La taille courte d'été, ou taille Lorette, du nom de son auteur, M. Lorette, chef de pratique horticole à l'École d'agriculture de Wagnonville (Nord), s'applique au poirier et au pommier.

Elle est très notablement différente de la taille classique (taille trigemme) décrite dans tous les ouvrages d'arboriculture et a pour résultat certain une mise à fruit particulièrement rapide et régulière des arbres traités.

Ce qu'est la taille Lorette.

— Cette méthode supprime complètement la taille d'hiver.
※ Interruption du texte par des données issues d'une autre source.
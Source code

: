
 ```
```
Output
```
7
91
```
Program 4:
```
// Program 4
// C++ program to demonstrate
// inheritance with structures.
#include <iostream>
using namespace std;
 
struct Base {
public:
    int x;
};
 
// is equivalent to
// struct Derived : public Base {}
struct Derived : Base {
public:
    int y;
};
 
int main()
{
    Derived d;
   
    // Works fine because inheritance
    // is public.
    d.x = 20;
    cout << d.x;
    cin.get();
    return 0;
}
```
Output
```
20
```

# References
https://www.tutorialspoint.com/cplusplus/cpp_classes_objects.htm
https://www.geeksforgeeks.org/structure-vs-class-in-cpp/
Toutes les tailles s'effectuent au cours de la belle saison.

Pour les arbres en cours de formation, il est nécessaire de faire subir un traitement spécial aux prolongements des branches de charpente. Ceux-ci sont généralement taillés bien plus long que dans la méthode classique. D'autre part, on ne les taille pas au cours de la période de repos de la sève, mais beaucoup plus tard, en fin mai, lorsque la végétation est devenue très active, les bourgeons atteignant déjà 4 à 5 centimètres de longueur.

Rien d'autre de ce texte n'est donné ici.